After incubation with diluted plasma, HRP-bound anti-huFc donkey antibody (Jackson Immunoresearch) was used as a detection reagent in all ELISA formats. Standard curves for each individual molecule from 4 nM to 0.97 pM using 4-fold dilution were fitted using 5-parameter logistic regression. Correlation graphs were created in GraphPad Prism, data were fitted using linear regression using this software, and slopes were calculated along with the Pearson correlation coefficient. As shown in FIGS. 4A and 4B, there is a strong correlation between both BACE1 (FIGS. 4C and 4D) and Tau (FIGS. 4E and 4F) antigen capture and Fc detection, indicating that these molecules are pharmacokinetic. It was shown to be almost intact throughout the time.

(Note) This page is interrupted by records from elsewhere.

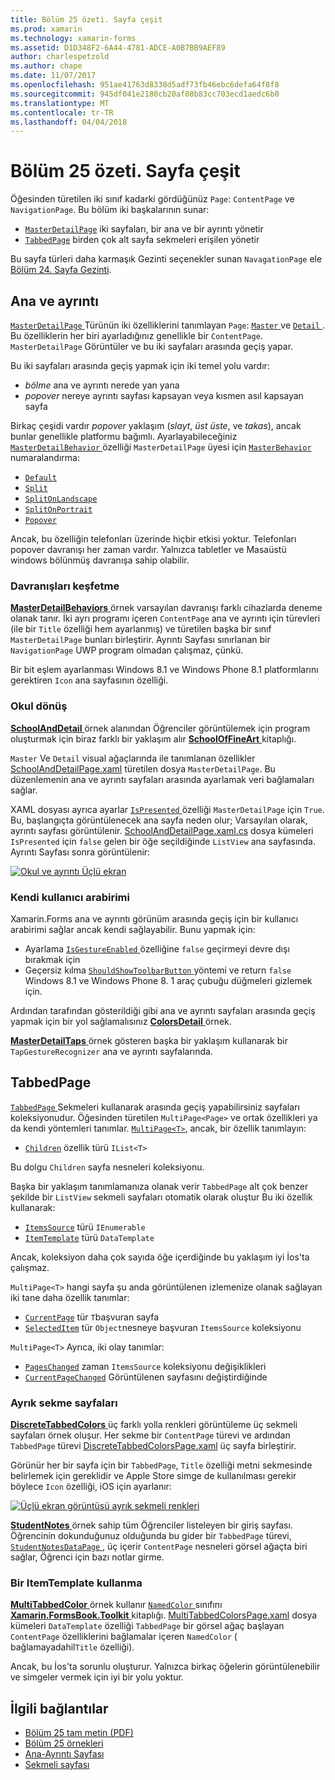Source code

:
 ```yaml
---
title: Bölüm 25 özeti. Sayfa çeşit
ms.prod: xamarin
ms.technology: xamarin-forms
ms.assetid: D1D348F2-6A44-4781-ADCE-A0B7BB9AEF89
author: charlespetzold
ms.author: chape
ms.date: 11/07/2017
ms.openlocfilehash: 951ae41763d8338d5adf73fb46ebc6defa64f8f8
ms.sourcegitcommit: 945df041e2180cb20af08b83cc703ecd1aedc6b0
ms.translationtype: MT
ms.contentlocale: tr-TR
ms.lasthandoff: 04/04/2018
---
```

# <a name="summary-of-chapter-25-page-varieties"></a>Bölüm 25 özeti. Sayfa çeşit

Öğesinden türetilen iki sınıf kadarki gördüğünüz `Page`: `ContentPage` ve `NavigationPage`. Bu bölüm iki başkalarının sunar:

- [`MasterDetailPage`](https://developer.xamarin.com/api/type/Xamarin.Forms.MasterDetailPage/) iki sayfaları, bir ana ve bir ayrıntı yönetir
- [`TabbedPage`](https://developer.xamarin.com/api/type/Xamarin.Forms.TabbedPage/) birden çok alt sayfa sekmeleri erişilen yönetir

Bu sayfa türleri daha karmaşık Gezinti seçenekler sunan `NavagationPage` ele [Bölüm 24. Sayfa Gezinti](~/xamarin-forms/creating-mobile-apps-xamarin-forms/summaries/chapter24.md).

## <a name="master-and-detail"></a>Ana ve ayrıntı

[ `MasterDetailPage` ](https://developer.xamarin.com/api/type/Xamarin.Forms.MasterDetailPage/) Türünün iki özelliklerini tanımlayan `Page`: [ `Master` ](https://developer.xamarin.com/api/property/Xamarin.Forms.MasterDetailPage.Master/) ve [ `Detail` ](https://developer.xamarin.com/api/property/Xamarin.Forms.MasterDetailPage.Detail/). Bu özelliklerin her biri ayarladığınız genellikle bir `ContentPage`. `MasterDetailPage` Görüntüler ve bu iki sayfaları arasında geçiş yapar.

Bu iki sayfaları arasında geçiş yapmak için iki temel yolu vardır:

- *bölme* ana ve ayrıntı nerede yan yana
- *popover* nereye ayrıntı sayfası kapsayan veya kısmen asıl kapsayan sayfa

Birkaç çeşidi vardır *popover* yaklaşım (*slayt*, *üst üste*, ve *takas*), ancak bunlar genellikle platformu bağımlı. Ayarlayabileceğiniz [ `MasterDetailBehavior` ](https://developer.xamarin.com/api/property/Xamarin.Forms.MasterDetailPage.MasterBehavior/) özelliği `MasterDetailPage` üyesi için [ `MasterBehavior` ](https://developer.xamarin.com/api/type/Xamarin.Forms.MasterBehavior/) numaralandırma:

- [`Default`](https://developer.xamarin.com/api/field/Xamarin.Forms.MasterBehavior.Default/)
- [`Split`](https://developer.xamarin.com/api/field/Xamarin.Forms.MasterBehavior.Split/)
- [`SplitOnLandscape`](https://developer.xamarin.com/api/field/Xamarin.Forms.MasterBehavior.SplitOnLandscape/)
- [`SplitOnPortrait`](https://developer.xamarin.com/api/field/Xamarin.Forms.MasterBehavior.SplitOnPortrait/)
- [`Popover`](https://developer.xamarin.com/api/field/Xamarin.Forms.MasterBehavior.Popover/)

Ancak, bu özelliğin telefonları üzerinde hiçbir etkisi yoktur. Telefonları popover davranışı her zaman vardır. Yalnızca tabletler ve Masaüstü windows bölünmüş davranışa sahip olabilir.

### <a name="exploring-the-behaviors"></a>Davranışları keşfetme

[ **MasterDetailBehaviors** ](https://github.com/xamarin/xamarin-forms-book-samples/tree/master/Chapter25/MasterDetailBehaviors) örnek varsayılan davranışı farklı cihazlarda deneme olanak tanır. İki ayrı programı içeren `ContentPage` ana ve ayrıntı için türevleri (ile bir `Title` özelliği hem ayarlanmış) ve türetilen başka bir sınıf `MasterDetailPage` bunları birleştirir. Ayrıntı Sayfası sınırlanan bir `NavigationPage` UWP program olmadan çalışmaz, çünkü.

Bir bit eşlem ayarlanması Windows 8.1 ve Windows Phone 8.1 platformlarını gerektiren `Icon` ana sayfasının özelliği.

### <a name="back-to-school"></a>Okul dönüş

[ **SchoolAndDetail** ](https://github.com/xamarin/xamarin-forms-book-samples/tree/master/Chapter25/SchoolAndDetail) örnek alanından Öğrenciler görüntülemek için program oluşturmak için biraz farklı bir yaklaşım alır [ **SchoolOfFineArt** ](https://github.com/xamarin/xamarin-forms-book-samples/tree/master/Libraries/SchoolOfFineArt) kitaplığı.

`Master` Ve `Detail` visual ağaçlarında ile tanımlanan özellikler [SchoolAndDetailPage.xaml](https://github.com/xamarin/xamarin-forms-book-samples/blob/master/Chapter25/SchoolAndDetail/SchoolAndDetail/SchoolAndDetail/SchoolAndDetailPage.xaml) türetilen dosya `MasterDetailPage`. Bu düzenlemenin ana ve ayrıntı sayfaları arasında ayarlamak veri bağlamaları sağlar.

XAML dosyası ayrıca ayarlar [ `IsPresented` ](https://developer.xamarin.com/api/property/Xamarin.Forms.MasterDetailPage.IsPresented/) özelliği `MasterDetailPage` için `True`. Bu, başlangıçta görüntülenecek ana sayfa neden olur; Varsayılan olarak, ayrıntı sayfası görüntülenir. [SchoolAndDetailPage.xaml.cs](https://github.com/xamarin/xamarin-forms-book-samples/blob/master/Chapter25/SchoolAndDetail/SchoolAndDetail/SchoolAndDetail/SchoolAndDetailPage.xaml.cs) dosya kümeleri `IsPresented` için `false` gelen bir öğe seçildiğinde `ListView` ana sayfasında. Ayrıntı Sayfası sonra görüntülenir:

[![Okul ve ayrıntı Üçlü ekran](images/ch25fg09-small.png "bir MasterDetailPage ayrıntı sayfasından")](images/ch25fg09-large.png#lightbox "bir MasterDetailPage ayrıntı sayfasından")

### <a name="your-own-user-interface"></a>Kendi kullanıcı arabirimi

Xamarin.Forms ana ve ayrıntı görünüm arasında geçiş için bir kullanıcı arabirimi sağlar ancak kendi sağlayabilir. Bunu yapmak için:

- Ayarlama [ `IsGestureEnabled` ](https://developer.xamarin.com/api/property/Xamarin.Forms.MasterDetailPage.IsGestureEnabled/) özelliğine `false` geçirmeyi devre dışı bırakmak için
- Geçersiz kılma [ `ShouldShowToolbarButton` ](https://developer.xamarin.com/api/member/Xamarin.Forms.MasterDetailPage.ShouldShowToolbarButton()/) yöntemi ve return `false` Windows 8.1 ve Windows Phone 8. 1 araç çubuğu düğmeleri gizlemek için.

Ardından tarafından gösterildiği gibi ana ve ayrıntı sayfaları arasında geçiş yapmak için bir yol sağlamalısınız [ **ColorsDetail** ](https://github.com/xamarin/xamarin-forms-book-samples/tree/master/Chapter25/ColorsDetails) örnek.

[ **MasterDetailTaps** ](https://github.com/xamarin/xamarin-forms-book-samples/tree/master/Chapter25/MasterDetailTaps) örnek gösteren başka bir yaklaşım kullanarak bir `TapGestureRecognizer` ana ve ayrıntı sayfalarında.

## <a name="tabbedpage"></a>TabbedPage

[ `TabbedPage` ](https://developer.xamarin.com/api/type/Xamarin.Forms.TabbedPage/) Sekmeleri kullanarak arasında geçiş yapabilirsiniz sayfaları koleksiyonudur. Öğesinden türetilen `MultiPage<Page>` ve ortak özellikleri ya da kendi yöntemleri tanımlar. [`MultiPage<T>`](https://developer.xamarin.com/api/type/Xamarin.Forms.MultiPage%3CT%3E/), ancak, bir özellik tanımlayın:

- [`Children`](https://developer.xamarin.com/api/property/Xamarin.Forms.MultiPage%3CT%3E.Children/) özellik türü `IList<T>`

Bu dolgu `Children` sayfa nesneleri koleksiyonu.

Başka bir yaklaşım tanımlamanıza olanak verir `TabbedPage` alt çok benzer şekilde bir `ListView` sekmeli sayfaları otomatik olarak oluştur Bu iki özellik kullanarak:

- [`ItemsSource`](https://developer.xamarin.com/api/property/Xamarin.Forms.MultiPage%3CT%3E.ItemsSource/) türü `IEnumerable`
- [`ItemTemplate`](https://developer.xamarin.com/api/property/Xamarin.Forms.MultiPage%3CT%3E.ItemTemplate/) türü `DataTemplate`

Ancak, koleksiyon daha çok sayıda öğe içerdiğinde bu yaklaşım iyi İos'ta çalışmaz.

`MultiPage<T>` hangi sayfa şu anda görüntülenen izlemenize olanak sağlayan iki tane daha özellik tanımlar:

- [`CurrentPage`](https://developer.xamarin.com/api/property/Xamarin.Forms.MultiPage%3CT%3E.CurrentPage/) tür `T`başvuran sayfa
- [`SelectedItem`](https://developer.xamarin.com/api/property/Xamarin.Forms.MultiPage%3CT%3E.SelectedItem/) tür `Object`nesneye başvuran `ItemsSource` koleksiyonu

`MultiPage<T>` Ayrıca, iki olay tanımlar:

- [`PagesChanged`](https://developer.xamarin.com/api/event/Xamarin.Forms.MultiPage%3CT%3E.PagesChanged/) zaman `ItemsSource` koleksiyonu değişiklikleri
- [`CurrentPageChanged`](https://developer.xamarin.com/api/event/Xamarin.Forms.MultiPage%3CT%3E.CurrentPageChanged/) Görüntülenen sayfasını değiştirdiğinde

### <a name="discrete-tab-pages"></a>Ayrık sekme sayfaları

[ **DiscreteTabbedColors** ](https://github.com/xamarin/xamarin-forms-book-samples/tree/master/Chapter25/DiscreteTabbedColors) üç farklı yolla renkleri görüntüleme üç sekmeli sayfaları örnek oluşur. Her sekme bir `ContentPage` türevi ve ardından `TabbedPage` türevi [DiscreteTabbedColorsPage.xaml](https://github.com/xamarin/xamarin-forms-book-samples/blob/master/Chapter25/DiscreteTabbedColors/DiscreteTabbedColors/DiscreteTabbedColors/DiscreteTabbedColorsPage.xaml) üç sayfa birleştirir.

Görünür her bir sayfa için bir `TabbedPage`, `Title` özelliği metni sekmesinde belirlemek için gereklidir ve Apple Store simge de kullanılması gerekir böylece `Icon` özelliği, iOS için ayarlanır:

[![Üçlü ekran görüntüsü ayrık sekmeli renkleri](images/ch25fg13-small.png "TabbedPage")](images/ch25fg13-large.png#lightbox "TabbedPage")

[ **StudentNotes** ](https://github.com/xamarin/xamarin-forms-book-samples/tree/master/Chapter25/StudentNotes) örnek sahip tüm Öğrenciler listeleyen bir giriş sayfası. Öğrencinin dokunduğunuz olduğunda bu gider bir `TabbedPage` türevi, [ `StudentNotesDataPage` ](https://github.com/xamarin/xamarin-forms-book-samples/blob/master/Chapter25/StudentNotes/StudentNotes/StudentNotes/StudentNotesDataPage.xaml), üç içerir `ContentPage` nesneleri görsel ağaçta biri sağlar, Öğrenci için bazı notlar girme.

### <a name="using-an-itemtemplate"></a>Bir ItemTemplate kullanma

[ **MultiTabbedColor** ](https://github.com/xamarin/xamarin-forms-book-samples/tree/master/Chapter25/MultiTabbedColors) örnek kullanır [ `NamedColor` ](https://github.com/xamarin/xamarin-forms-book-samples/blob/master/Libraries/Xamarin.FormsBook.Toolkit/Xamarin.FormsBook.Toolkit/NamedColor.cs) sınıfını [ **Xamarin.FormsBook.Toolkit** ](https://github.com/xamarin/xamarin-forms-book-samples/tree/master/Libraries/Xamarin.FormsBook.Toolkit) kitaplığı. [MultiTabbedColorsPage.xaml](https://github.com/xamarin/xamarin-forms-book-samples/blob/master/Chapter25/MultiTabbedColors/MultiTabbedColors/MultiTabbedColors/MultiTabbedColorsPage.xaml) dosya kümeleri `DataTemplate` özelliği `TabbedPage` bir görsel ağaç başlayan `ContentPage` özelliklerini bağlamalar içeren `NamedColor` ( bağlamayadahil`Title` özelliği).

Ancak, bu İos'ta sorunlu oluşturur. Yalnızca birkaç öğelerin görüntülenebilir ve simgeler vermek için iyi bir yolu yoktur.



## <a name="related-links"></a>İlgili bağlantılar

- [Bölüm 25 tam metin (PDF)](https://download.xamarin.com/developer/xamarin-forms-book/XamarinFormsBook-Ch25-Apr2016.pdf)
- [Bölüm 25 örnekleri](https://github.com/xamarin/xamarin-forms-book-samples/tree/master/Chapter25)
- [Ana-Ayrıntı Sayfası](~/xamarin-forms/app-fundamentals/navigation/master-detail-page.md)
- [Sekmeli sayfası](~/xamarin-forms/app-fundamentals/navigation/tabbed-page.md)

Example 11. Thermal Stability Dynamic Light Scattering (DLS) measurements were collected by DynaPro Plate Reader III (Wyatt Technology). Samples were prepared at 1.0 mg / mL in PBS pH 7.4 and the temperature was continuously raised from 40 ° C to 80 ° C at a rate of 0.25 ° C / min. Each measured value was collected by 10 DLS acquisitions with an acquisition time of 1 second. The laser output was set to 20%. As shown in Table 21 below, by analyzing the data using the Dynamics _V7.8.2.18, to determine the value of _{T onset} and _{T agg.}

(Table 21) Thermal stability

Example 12. Antibody treatment of CHO-huAPP cells and quantification of Aβ40 by ELISA CHOK1-huAPP cells (CHOK1-huAPP cells) were placed in a tissue culture-treated 96-well plate (Thermo Sci Nunclon Delta Surface) containing 100 μL / well of DMEM / F12 medium supplemented with 10% FBS. 15,000 / well) was sown. After seeding, cells were allowed to recover overnight at 37 ° C. and 5% CO _2. For treatment, the antibodies were first serially diluted in medium to 1000-0.06 nM (4-fold dilution) and 1 μM, respectively. The medium was replaced with 100 μL of diluted solution and the wells were duplicated for each condition. The cells were then held at 37 ° C. and 5% CO ₂ for 24 hours. After 24 hours of treatment, medium was collected for Aβ40 measurements. Measurements of human Aβ1-40 (derived from human neuron culture) were performed according to the Cisbio Aβ1-40 ELISA kit (Cisbio # 62B40PEG). The kit provides two anti-Aβ1-40 antibodies that act as a FRET donor and receptor pair, one antibody ^{labeled with Eu3 +} -Cryptate (FRET donor) and the other XL. It was labeled with -665 (FRET receptor). Both antibodies were harvested from human neuron cultures and incubated with 5 μL of medium in PerkinElmer OptiPlate 384 at 4 ° C. for 24 hours. The plate was then read and the Aβ1-40 concentration was calculated from the ratio of 665 nm / 620 nm.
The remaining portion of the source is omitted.